What this task involves → Find "stringsAsFactors = default.stringsAsFactors())" in the material below, then copy that line and every subsequent line to the end, exactly.

Records shown →
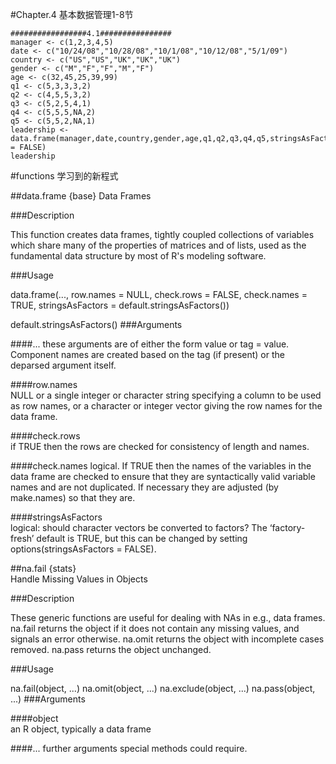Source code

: #Chapter.4 基本数据管理1-8节

```
#################4.1################
manager <- c(1,2,3,4,5)
date <- c("10/24/08","10/28/08","10/1/08","10/12/08","5/1/09")
country <- c("US","US","UK","UK","UK")
gender <- c("M","F","F","M","F")
age <- c(32,45,25,39,99)
q1 <- c(5,3,3,3,2)
q2 <- c(4,5,5,3,2)
q3 <- c(5,2,5,4,1)
q4 <- c(5,5,5,NA,2)
q5 <- c(5,5,2,NA,1)
leadership <- data.frame(manager,date,country,gender,age,q1,q2,q3,q4,q5,stringsAsFactors = FALSE)
leadership
```

#functions
学习到的新程式


##data.frame {base}	
Data Frames

###Description

This function creates data frames, tightly coupled collections of variables which share many of the properties of matrices and of lists, used as the fundamental data structure by most of R's modeling software.

###Usage

data.frame(..., row.names = NULL, check.rows = FALSE,
           check.names = TRUE,
           stringsAsFactors = default.stringsAsFactors())

default.stringsAsFactors()
###Arguments

####...	
these arguments are of either the form value or tag = value. Component names are created based on the tag (if present) or the deparsed argument itself.

####row.names	
NULL or a single integer or character string specifying a column to be used as row names, or a character or integer vector giving the row names for the data frame.

####check.rows	
if TRUE then the rows are checked for consistency of length and names.

####check.names	
logical. If TRUE then the names of the variables in the data frame are checked to ensure that they are syntactically valid variable names and are not duplicated. If necessary they are adjusted (by make.names) so that they are.

####stringsAsFactors	
logical: should character vectors be converted to factors? The ‘factory-fresh’ default is TRUE, but this can be changed by setting options(stringsAsFactors = FALSE).

##na.fail {stats}	
Handle Missing Values in Objects

###Description

These generic functions are useful for dealing with NAs in e.g., data frames. na.fail returns the object if it does not contain any missing values, and signals an error otherwise. na.omit returns the object with incomplete cases removed. na.pass returns the object unchanged.

###Usage

na.fail(object, ...)
na.omit(object, ...)
na.exclude(object, ...)
na.pass(object, ...)
###Arguments

####object	
an R object, typically a data frame

####...	
further arguments special methods could require.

Your solution →
           stringsAsFactors = default.stringsAsFactors())

default.stringsAsFactors()
###Arguments

####...	
these arguments are of either the form value or tag = value. Component names are created based on the tag (if present) or the deparsed argument itself.

####row.names	
NULL or a single integer or character string specifying a column to be used as row names, or a character or integer vector giving the row names for the data frame.

####check.rows	
if TRUE then the rows are checked for consistency of length and names.

####check.names	
logical. If TRUE then the names of the variables in the data frame are checked to ensure that they are syntactically valid variable names and are not duplicated. If necessary they are adjusted (by make.names) so that they are.

####stringsAsFactors	
logical: should character vectors be converted to factors? The ‘factory-fresh’ default is TRUE, but this can be changed by setting options(stringsAsFactors = FALSE).

##na.fail {stats}	
Handle Missing Values in Objects

###Description

These generic functions are useful for dealing with NAs in e.g., data frames. na.fail returns the object if it does not contain any missing values, and signals an error otherwise. na.omit returns the object with incomplete cases removed. na.pass returns the object unchanged.

###Usage

na.fail(object, ...)
na.omit(object, ...)
na.exclude(object, ...)
na.pass(object, ...)
###Arguments

####object	
an R object, typically a data frame

####...	
further arguments special methods could require.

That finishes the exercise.